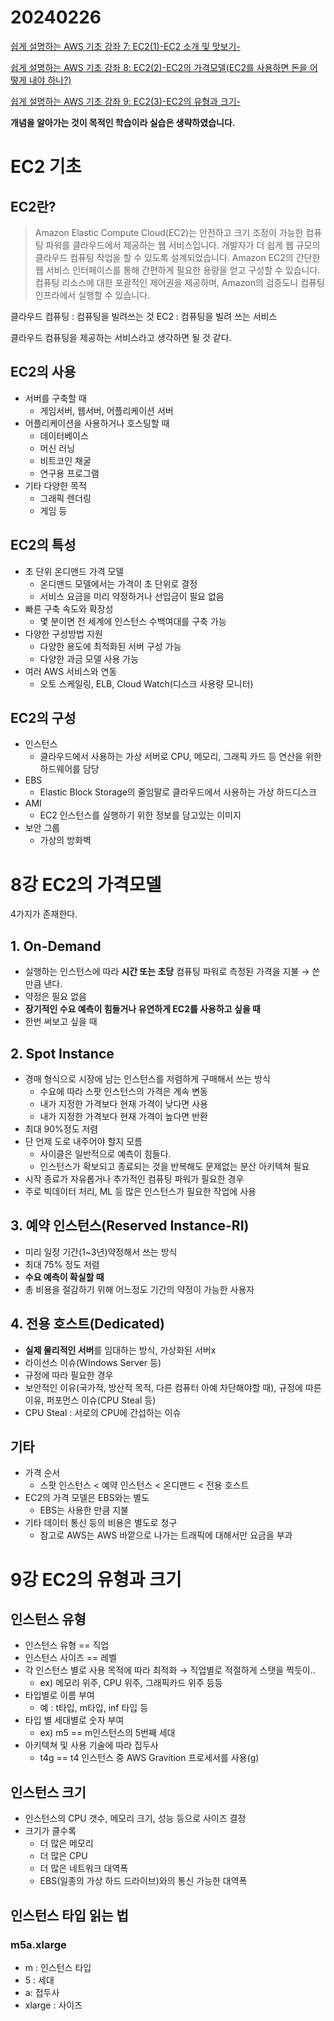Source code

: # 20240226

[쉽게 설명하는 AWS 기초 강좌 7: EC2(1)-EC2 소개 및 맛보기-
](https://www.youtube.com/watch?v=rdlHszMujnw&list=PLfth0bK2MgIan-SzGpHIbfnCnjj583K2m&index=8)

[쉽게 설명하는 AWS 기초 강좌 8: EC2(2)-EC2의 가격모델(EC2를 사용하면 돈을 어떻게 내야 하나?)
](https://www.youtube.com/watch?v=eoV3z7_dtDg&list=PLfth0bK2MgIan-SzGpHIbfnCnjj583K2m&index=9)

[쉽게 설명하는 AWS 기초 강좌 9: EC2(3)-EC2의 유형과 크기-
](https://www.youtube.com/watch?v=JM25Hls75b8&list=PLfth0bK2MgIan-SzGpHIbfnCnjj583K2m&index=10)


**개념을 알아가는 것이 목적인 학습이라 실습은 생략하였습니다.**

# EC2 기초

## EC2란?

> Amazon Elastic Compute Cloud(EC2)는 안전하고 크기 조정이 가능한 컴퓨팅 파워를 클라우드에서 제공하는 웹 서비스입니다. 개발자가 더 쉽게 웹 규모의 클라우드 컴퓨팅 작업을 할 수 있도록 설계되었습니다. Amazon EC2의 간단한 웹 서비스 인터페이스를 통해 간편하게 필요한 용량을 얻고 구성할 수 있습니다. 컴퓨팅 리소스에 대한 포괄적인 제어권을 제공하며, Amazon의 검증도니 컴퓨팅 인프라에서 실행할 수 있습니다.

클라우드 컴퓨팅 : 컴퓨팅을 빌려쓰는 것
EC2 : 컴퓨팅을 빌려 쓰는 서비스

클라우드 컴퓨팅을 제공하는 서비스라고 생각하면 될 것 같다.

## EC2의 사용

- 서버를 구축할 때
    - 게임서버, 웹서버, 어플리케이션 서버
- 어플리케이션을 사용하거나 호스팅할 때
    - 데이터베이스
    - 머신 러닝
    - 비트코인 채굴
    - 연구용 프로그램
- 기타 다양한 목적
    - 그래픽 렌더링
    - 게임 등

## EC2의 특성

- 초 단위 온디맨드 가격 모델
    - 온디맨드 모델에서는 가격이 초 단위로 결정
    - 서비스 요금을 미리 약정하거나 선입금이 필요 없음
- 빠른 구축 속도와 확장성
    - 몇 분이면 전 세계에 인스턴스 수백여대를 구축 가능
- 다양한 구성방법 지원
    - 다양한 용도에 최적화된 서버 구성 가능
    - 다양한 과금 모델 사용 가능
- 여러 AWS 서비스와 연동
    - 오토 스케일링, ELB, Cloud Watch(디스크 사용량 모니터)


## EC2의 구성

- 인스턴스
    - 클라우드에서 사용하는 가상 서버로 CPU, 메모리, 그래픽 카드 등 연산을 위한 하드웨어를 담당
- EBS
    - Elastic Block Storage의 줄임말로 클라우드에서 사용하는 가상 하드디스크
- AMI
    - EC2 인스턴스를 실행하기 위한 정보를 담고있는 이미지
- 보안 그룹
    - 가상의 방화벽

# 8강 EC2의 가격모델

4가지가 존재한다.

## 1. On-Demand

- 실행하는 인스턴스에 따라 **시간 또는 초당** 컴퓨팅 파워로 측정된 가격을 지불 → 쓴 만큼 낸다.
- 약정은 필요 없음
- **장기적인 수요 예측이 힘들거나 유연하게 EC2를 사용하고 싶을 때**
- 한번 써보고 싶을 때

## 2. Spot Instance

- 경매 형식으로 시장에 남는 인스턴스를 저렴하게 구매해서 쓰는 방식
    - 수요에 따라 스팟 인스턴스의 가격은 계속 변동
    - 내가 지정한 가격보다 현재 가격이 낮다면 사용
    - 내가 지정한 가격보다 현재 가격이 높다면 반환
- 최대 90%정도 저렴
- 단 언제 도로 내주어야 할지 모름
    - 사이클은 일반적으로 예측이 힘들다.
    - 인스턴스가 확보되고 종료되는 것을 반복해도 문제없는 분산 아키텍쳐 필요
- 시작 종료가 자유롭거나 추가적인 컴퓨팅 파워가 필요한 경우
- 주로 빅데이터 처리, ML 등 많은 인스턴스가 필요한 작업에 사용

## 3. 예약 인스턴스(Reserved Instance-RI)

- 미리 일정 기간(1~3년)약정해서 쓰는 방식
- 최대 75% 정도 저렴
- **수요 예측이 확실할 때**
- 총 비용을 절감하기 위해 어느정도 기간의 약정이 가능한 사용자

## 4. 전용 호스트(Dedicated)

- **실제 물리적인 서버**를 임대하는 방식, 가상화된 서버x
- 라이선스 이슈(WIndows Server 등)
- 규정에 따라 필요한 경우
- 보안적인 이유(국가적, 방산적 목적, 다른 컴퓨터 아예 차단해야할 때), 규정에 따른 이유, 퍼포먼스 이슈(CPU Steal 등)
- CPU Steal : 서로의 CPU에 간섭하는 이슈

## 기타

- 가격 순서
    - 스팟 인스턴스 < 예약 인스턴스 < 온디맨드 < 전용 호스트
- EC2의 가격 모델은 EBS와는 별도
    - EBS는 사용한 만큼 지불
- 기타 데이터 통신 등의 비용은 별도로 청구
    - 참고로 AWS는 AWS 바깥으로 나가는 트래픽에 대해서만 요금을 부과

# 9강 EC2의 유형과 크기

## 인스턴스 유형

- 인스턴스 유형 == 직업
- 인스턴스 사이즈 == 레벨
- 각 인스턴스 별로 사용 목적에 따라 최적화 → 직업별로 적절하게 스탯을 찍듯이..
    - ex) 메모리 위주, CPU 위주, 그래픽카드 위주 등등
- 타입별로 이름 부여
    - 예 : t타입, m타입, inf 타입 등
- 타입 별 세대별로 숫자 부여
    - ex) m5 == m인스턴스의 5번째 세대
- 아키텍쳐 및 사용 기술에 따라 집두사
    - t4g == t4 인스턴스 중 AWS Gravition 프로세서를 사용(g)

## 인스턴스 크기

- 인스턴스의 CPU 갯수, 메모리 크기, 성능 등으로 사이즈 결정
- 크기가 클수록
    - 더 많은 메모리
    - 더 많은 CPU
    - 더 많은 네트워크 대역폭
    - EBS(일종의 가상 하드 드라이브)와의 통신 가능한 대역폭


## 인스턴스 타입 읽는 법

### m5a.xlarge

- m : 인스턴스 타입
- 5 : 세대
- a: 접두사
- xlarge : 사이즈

* * * * * * * * *

Return all the material exactly, pictures excluded.

Source code

: # 20240226

[쉽게 설명하는 AWS 기초 강좌 7: EC2(1)-EC2 소개 및 맛보기-
](https://www.youtube.com/watch?v=rdlHszMujnw&list=PLfth0bK2MgIan-SzGpHIbfnCnjj583K2m&index=8)

[쉽게 설명하는 AWS 기초 강좌 8: EC2(2)-EC2의 가격모델(EC2를 사용하면 돈을 어떻게 내야 하나?)
](https://www.youtube.com/watch?v=eoV3z7_dtDg&list=PLfth0bK2MgIan-SzGpHIbfnCnjj583K2m&index=9)

[쉽게 설명하는 AWS 기초 강좌 9: EC2(3)-EC2의 유형과 크기-
](https://www.youtube.com/watch?v=JM25Hls75b8&list=PLfth0bK2MgIan-SzGpHIbfnCnjj583K2m&index=10)


**개념을 알아가는 것이 목적인 학습이라 실습은 생략하였습니다.**

# EC2 기초

## EC2란?

> Amazon Elastic Compute Cloud(EC2)는 안전하고 크기 조정이 가능한 컴퓨팅 파워를 클라우드에서 제공하는 웹 서비스입니다. 개발자가 더 쉽게 웹 규모의 클라우드 컴퓨팅 작업을 할 수 있도록 설계되었습니다. Amazon EC2의 간단한 웹 서비스 인터페이스를 통해 간편하게 필요한 용량을 얻고 구성할 수 있습니다. 컴퓨팅 리소스에 대한 포괄적인 제어권을 제공하며, Amazon의 검증도니 컴퓨팅 인프라에서 실행할 수 있습니다.

클라우드 컴퓨팅 : 컴퓨팅을 빌려쓰는 것
EC2 : 컴퓨팅을 빌려 쓰는 서비스

클라우드 컴퓨팅을 제공하는 서비스라고 생각하면 될 것 같다.

## EC2의 사용

- 서버를 구축할 때
    - 게임서버, 웹서버, 어플리케이션 서버
- 어플리케이션을 사용하거나 호스팅할 때
    - 데이터베이스
    - 머신 러닝
    - 비트코인 채굴
    - 연구용 프로그램
- 기타 다양한 목적
    - 그래픽 렌더링
    - 게임 등

## EC2의 특성

- 초 단위 온디맨드 가격 모델
    - 온디맨드 모델에서는 가격이 초 단위로 결정
    - 서비스 요금을 미리 약정하거나 선입금이 필요 없음
- 빠른 구축 속도와 확장성
    - 몇 분이면 전 세계에 인스턴스 수백여대를 구축 가능
- 다양한 구성방법 지원
    - 다양한 용도에 최적화된 서버 구성 가능
    - 다양한 과금 모델 사용 가능
- 여러 AWS 서비스와 연동
    - 오토 스케일링, ELB, Cloud Watch(디스크 사용량 모니터)


## EC2의 구성

- 인스턴스
    - 클라우드에서 사용하는 가상 서버로 CPU, 메모리, 그래픽 카드 등 연산을 위한 하드웨어를 담당
- EBS
    - Elastic Block Storage의 줄임말로 클라우드에서 사용하는 가상 하드디스크
- AMI
    - EC2 인스턴스를 실행하기 위한 정보를 담고있는 이미지
- 보안 그룹
    - 가상의 방화벽

# 8강 EC2의 가격모델

4가지가 존재한다.

## 1. On-Demand

- 실행하는 인스턴스에 따라 **시간 또는 초당** 컴퓨팅 파워로 측정된 가격을 지불 → 쓴 만큼 낸다.
- 약정은 필요 없음
- **장기적인 수요 예측이 힘들거나 유연하게 EC2를 사용하고 싶을 때**
- 한번 써보고 싶을 때

## 2. Spot Instance

- 경매 형식으로 시장에 남는 인스턴스를 저렴하게 구매해서 쓰는 방식
    - 수요에 따라 스팟 인스턴스의 가격은 계속 변동
    - 내가 지정한 가격보다 현재 가격이 낮다면 사용
    - 내가 지정한 가격보다 현재 가격이 높다면 반환
- 최대 90%정도 저렴
- 단 언제 도로 내주어야 할지 모름
    - 사이클은 일반적으로 예측이 힘들다.
    - 인스턴스가 확보되고 종료되는 것을 반복해도 문제없는 분산 아키텍쳐 필요
- 시작 종료가 자유롭거나 추가적인 컴퓨팅 파워가 필요한 경우
- 주로 빅데이터 처리, ML 등 많은 인스턴스가 필요한 작업에 사용

## 3. 예약 인스턴스(Reserved Instance-RI)

- 미리 일정 기간(1~3년)약정해서 쓰는 방식
- 최대 75% 정도 저렴
- **수요 예측이 확실할 때**
- 총 비용을 절감하기 위해 어느정도 기간의 약정이 가능한 사용자

## 4. 전용 호스트(Dedicated)

- **실제 물리적인 서버**를 임대하는 방식, 가상화된 서버x
- 라이선스 이슈(WIndows Server 등)
- 규정에 따라 필요한 경우
- 보안적인 이유(국가적, 방산적 목적, 다른 컴퓨터 아예 차단해야할 때), 규정에 따른 이유, 퍼포먼스 이슈(CPU Steal 등)
- CPU Steal : 서로의 CPU에 간섭하는 이슈

## 기타

- 가격 순서
    - 스팟 인스턴스 < 예약 인스턴스 < 온디맨드 < 전용 호스트
- EC2의 가격 모델은 EBS와는 별도
    - EBS는 사용한 만큼 지불
- 기타 데이터 통신 등의 비용은 별도로 청구
    - 참고로 AWS는 AWS 바깥으로 나가는 트래픽에 대해서만 요금을 부과

# 9강 EC2의 유형과 크기

## 인스턴스 유형

- 인스턴스 유형 == 직업
- 인스턴스 사이즈 == 레벨
- 각 인스턴스 별로 사용 목적에 따라 최적화 → 직업별로 적절하게 스탯을 찍듯이..
    - ex) 메모리 위주, CPU 위주, 그래픽카드 위주 등등
- 타입별로 이름 부여
    - 예 : t타입, m타입, inf 타입 등
- 타입 별 세대별로 숫자 부여
    - ex) m5 == m인스턴스의 5번째 세대
- 아키텍쳐 및 사용 기술에 따라 집두사
    - t4g == t4 인스턴스 중 AWS Gravition 프로세서를 사용(g)

## 인스턴스 크기

- 인스턴스의 CPU 갯수, 메모리 크기, 성능 등으로 사이즈 결정
- 크기가 클수록
    - 더 많은 메모리
    - 더 많은 CPU
    - 더 많은 네트워크 대역폭
    - EBS(일종의 가상 하드 드라이브)와의 통신 가능한 대역폭


## 인스턴스 타입 읽는 법

### m5a.xlarge

- m : 인스턴스 타입
- 5 : 세대
- a: 접두사
- xlarge : 사이즈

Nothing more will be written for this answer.